Because when I did a survey, because I got this argument, I thought, "Why do they say this?" But then I looked at all worldwide textbooks of public economics, of public finance. And they, of course, you know, immediately have two parts, the expenditure part and the taxation part. And they say that, first of all, public goods are state-provided. That was also — someone from Russia came and said to Kofi Annan, "You know, we thought we had just abandoned it, and now you bring it back."

So there was such a misunderstanding. It was for many Arabs, it was public interest goods, which is also something else, but it comes close to "good for everybody." There was such a misunderstanding problem in terms of concepts. But they all got married for these reasons. And in addition, the translators didn't get it right in the UN, so you didn't know what was translated.

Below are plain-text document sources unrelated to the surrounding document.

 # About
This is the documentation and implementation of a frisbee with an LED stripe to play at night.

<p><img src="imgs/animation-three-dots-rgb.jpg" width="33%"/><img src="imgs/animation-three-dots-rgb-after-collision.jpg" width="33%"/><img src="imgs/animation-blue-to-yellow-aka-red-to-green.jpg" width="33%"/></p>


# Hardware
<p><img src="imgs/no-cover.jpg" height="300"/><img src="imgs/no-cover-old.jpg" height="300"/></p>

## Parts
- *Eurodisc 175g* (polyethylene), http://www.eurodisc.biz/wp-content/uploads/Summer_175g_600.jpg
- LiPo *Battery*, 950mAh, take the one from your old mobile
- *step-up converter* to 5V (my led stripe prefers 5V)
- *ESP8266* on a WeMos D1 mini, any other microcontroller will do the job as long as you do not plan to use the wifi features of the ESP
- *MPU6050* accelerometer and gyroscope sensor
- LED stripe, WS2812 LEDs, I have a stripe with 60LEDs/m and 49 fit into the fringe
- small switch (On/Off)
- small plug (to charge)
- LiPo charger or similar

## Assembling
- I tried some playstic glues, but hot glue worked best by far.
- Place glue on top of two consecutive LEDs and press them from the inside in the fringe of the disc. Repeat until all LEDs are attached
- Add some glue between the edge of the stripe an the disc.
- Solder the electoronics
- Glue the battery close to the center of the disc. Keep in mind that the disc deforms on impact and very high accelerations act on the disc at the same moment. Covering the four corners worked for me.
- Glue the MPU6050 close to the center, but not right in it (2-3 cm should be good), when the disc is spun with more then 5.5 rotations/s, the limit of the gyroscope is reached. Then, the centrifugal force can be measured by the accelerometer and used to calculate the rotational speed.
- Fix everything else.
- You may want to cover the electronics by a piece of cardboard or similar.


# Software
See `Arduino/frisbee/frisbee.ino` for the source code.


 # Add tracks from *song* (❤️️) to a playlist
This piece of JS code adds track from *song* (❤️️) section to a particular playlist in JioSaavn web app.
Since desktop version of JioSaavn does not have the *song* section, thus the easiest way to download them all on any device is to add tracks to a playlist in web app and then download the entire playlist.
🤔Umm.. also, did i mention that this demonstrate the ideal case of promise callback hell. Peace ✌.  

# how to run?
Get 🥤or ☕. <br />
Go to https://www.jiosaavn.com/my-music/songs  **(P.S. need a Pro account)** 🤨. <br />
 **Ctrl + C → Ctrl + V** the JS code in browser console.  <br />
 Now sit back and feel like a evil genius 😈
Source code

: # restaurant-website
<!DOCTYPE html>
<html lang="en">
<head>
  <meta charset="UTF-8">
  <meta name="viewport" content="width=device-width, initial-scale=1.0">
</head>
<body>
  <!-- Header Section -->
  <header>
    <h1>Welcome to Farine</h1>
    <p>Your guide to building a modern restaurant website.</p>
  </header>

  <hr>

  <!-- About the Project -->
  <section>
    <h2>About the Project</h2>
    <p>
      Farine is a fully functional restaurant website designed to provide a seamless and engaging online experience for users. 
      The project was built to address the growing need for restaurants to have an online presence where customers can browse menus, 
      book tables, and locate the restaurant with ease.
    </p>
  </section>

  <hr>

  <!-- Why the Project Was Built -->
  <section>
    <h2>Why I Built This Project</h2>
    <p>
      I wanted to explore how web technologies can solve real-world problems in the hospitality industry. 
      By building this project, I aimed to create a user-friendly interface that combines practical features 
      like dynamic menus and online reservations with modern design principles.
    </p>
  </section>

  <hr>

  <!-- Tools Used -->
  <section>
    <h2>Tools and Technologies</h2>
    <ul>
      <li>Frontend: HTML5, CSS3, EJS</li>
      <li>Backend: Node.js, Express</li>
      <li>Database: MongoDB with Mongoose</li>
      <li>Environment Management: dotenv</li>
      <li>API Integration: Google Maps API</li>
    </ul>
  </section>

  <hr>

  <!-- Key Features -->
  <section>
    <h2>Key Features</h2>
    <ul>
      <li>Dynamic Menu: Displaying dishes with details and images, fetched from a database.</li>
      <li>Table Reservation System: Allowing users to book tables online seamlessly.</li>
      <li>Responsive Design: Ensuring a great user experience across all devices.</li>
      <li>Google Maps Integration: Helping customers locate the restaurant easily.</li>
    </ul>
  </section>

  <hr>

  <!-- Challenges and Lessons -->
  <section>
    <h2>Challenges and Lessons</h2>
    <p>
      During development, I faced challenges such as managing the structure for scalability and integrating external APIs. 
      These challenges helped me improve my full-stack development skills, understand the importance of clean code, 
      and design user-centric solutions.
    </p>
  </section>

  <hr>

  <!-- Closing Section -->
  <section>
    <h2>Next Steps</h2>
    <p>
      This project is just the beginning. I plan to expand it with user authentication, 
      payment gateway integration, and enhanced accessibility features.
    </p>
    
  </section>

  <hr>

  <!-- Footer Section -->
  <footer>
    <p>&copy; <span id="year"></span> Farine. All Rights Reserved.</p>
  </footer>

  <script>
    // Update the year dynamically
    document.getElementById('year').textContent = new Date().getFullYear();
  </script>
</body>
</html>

For the Russians and former Soviet Union, they thought, "Oh, my God, you know, they come with state production." The others were worried about the UN starting to levy a tax. It was awful. And then I had the misfortune that in 1995 I came up with my book, and this book on the Tobin tax. And we said, "No, the Tobin tax is an instrument of the 1970s and all of this. Now we can be more refined." But nevertheless, the US submitted a bill that we should stop working on this topic.

So I had this tax reputation. And then when I came out with the 2003 book, apparently it was sent through a word search on the US side. And it got stuck on page three in the introduction — "There, she talks about taxes."

Mark Malloch Brown said, "You don't." I said, "No, no." And what was there? The old Musgraves at the age of 99, before they went to heaven, he said that it became evident in the Middle Ages that people free ride on sanitation, on street lights and things like this, and therefore one introduced taxation. And then the computer stopped. And it was a quotation that the old Musgrave mentioned from 1886.

So when you consider this political climate, the aid-to-developing countries community was right in their fear that this new agenda would siphon off the money from the ODA budget. So there was the fear of the developing countries. Some countries feared we would introduce taxes. So the others — all three words were horror. And as a result, it took very, very long for the academic community to really start working on this concept.

And I feel like the concept got a bit degraded, to the point where you would have people saying that poverty reduction is a global public good because it's in the global interest. So then that is partly due to the French commission.

But all of this, by and by now, I think it is coming back, because it gives the way out of conventional aid. It introduces the second stream, but it should come with an additional stream of resources.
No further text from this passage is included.